◆ **Exercise requirements**: Word for word, reproduce the listing that follows, excluding any pictures it contains.

◆ **Dataset records**:
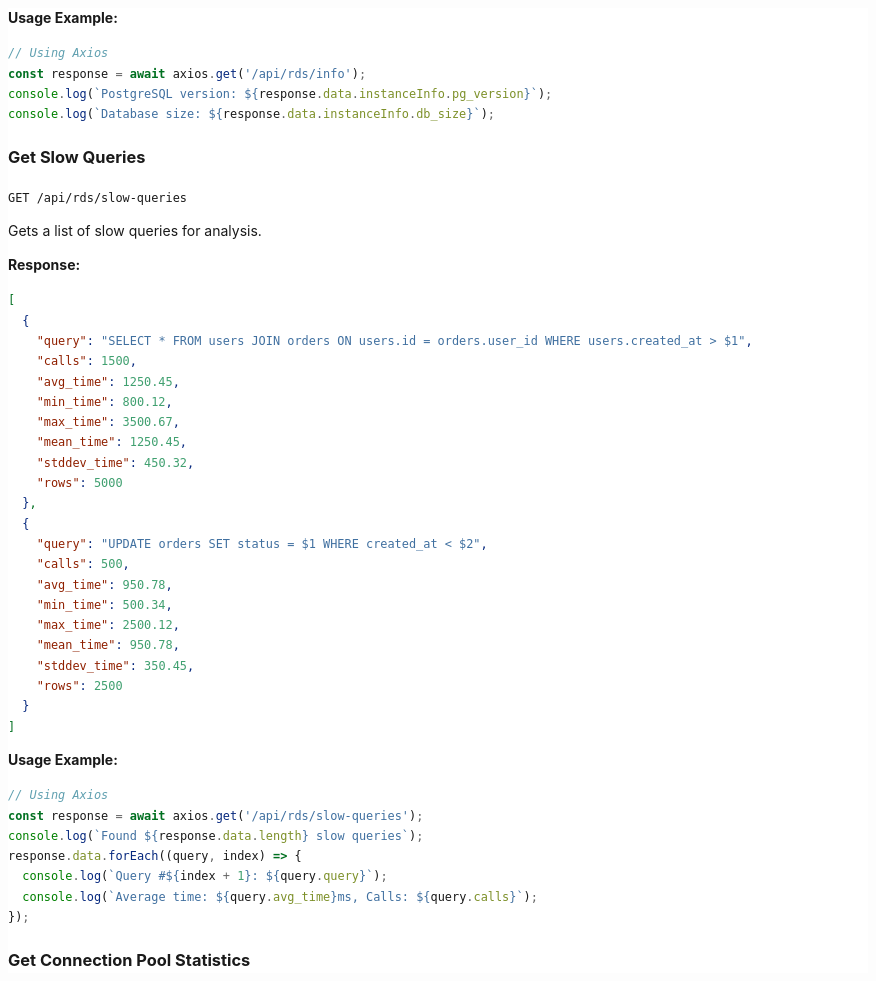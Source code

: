 **Usage Example:**
```typescript
// Using Axios
const response = await axios.get('/api/rds/info');
console.log(`PostgreSQL version: ${response.data.instanceInfo.pg_version}`);
console.log(`Database size: ${response.data.instanceInfo.db_size}`);
```

### Get Slow Queries

```
GET /api/rds/slow-queries
```

Gets a list of slow queries for analysis.

**Response:**
```json
[
  {
    "query": "SELECT * FROM users JOIN orders ON users.id = orders.user_id WHERE users.created_at > $1",
    "calls": 1500,
    "avg_time": 1250.45,
    "min_time": 800.12,
    "max_time": 3500.67,
    "mean_time": 1250.45,
    "stddev_time": 450.32,
    "rows": 5000
  },
  {
    "query": "UPDATE orders SET status = $1 WHERE created_at < $2",
    "calls": 500,
    "avg_time": 950.78,
    "min_time": 500.34,
    "max_time": 2500.12,
    "mean_time": 950.78,
    "stddev_time": 350.45,
    "rows": 2500
  }
]
```

**Usage Example:**
```typescript
// Using Axios
const response = await axios.get('/api/rds/slow-queries');
console.log(`Found ${response.data.length} slow queries`);
response.data.forEach((query, index) => {
  console.log(`Query #${index + 1}: ${query.query}`);
  console.log(`Average time: ${query.avg_time}ms, Calls: ${query.calls}`);
});
```

### Get Connection Pool Statistics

◆ **Response**:
Source code

: **Usage Example:**
```typescript
// Using Axios
const response = await axios.get('/api/rds/info');
console.log(`PostgreSQL version: ${response.data.instanceInfo.pg_version}`);
console.log(`Database size: ${response.data.instanceInfo.db_size}`);
```

### Get Slow Queries

```
GET /api/rds/slow-queries
```

Gets a list of slow queries for analysis.

**Response:**
```json
[
  {
    "query": "SELECT * FROM users JOIN orders ON users.id = orders.user_id WHERE users.created_at > $1",
    "calls": 1500,
    "avg_time": 1250.45,
    "min_time": 800.12,
    "max_time": 3500.67,
    "mean_time": 1250.45,
    "stddev_time": 450.32,
    "rows": 5000
  },
  {
    "query": "UPDATE orders SET status = $1 WHERE created_at < $2",
    "calls": 500,
    "avg_time": 950.78,
    "min_time": 500.34,
    "max_time": 2500.12,
    "mean_time": 950.78,
    "stddev_time": 350.45,
    "rows": 2500
  }
]
```

**Usage Example:**
```typescript
// Using Axios
const response = await axios.get('/api/rds/slow-queries');
console.log(`Found ${response.data.length} slow queries`);
response.data.forEach((query, index) => {
  console.log(`Query #${index + 1}: ${query.query}`);
  console.log(`Average time: ${query.avg_time}ms, Calls: ${query.calls}`);
});
```

### Get Connection Pool Statistics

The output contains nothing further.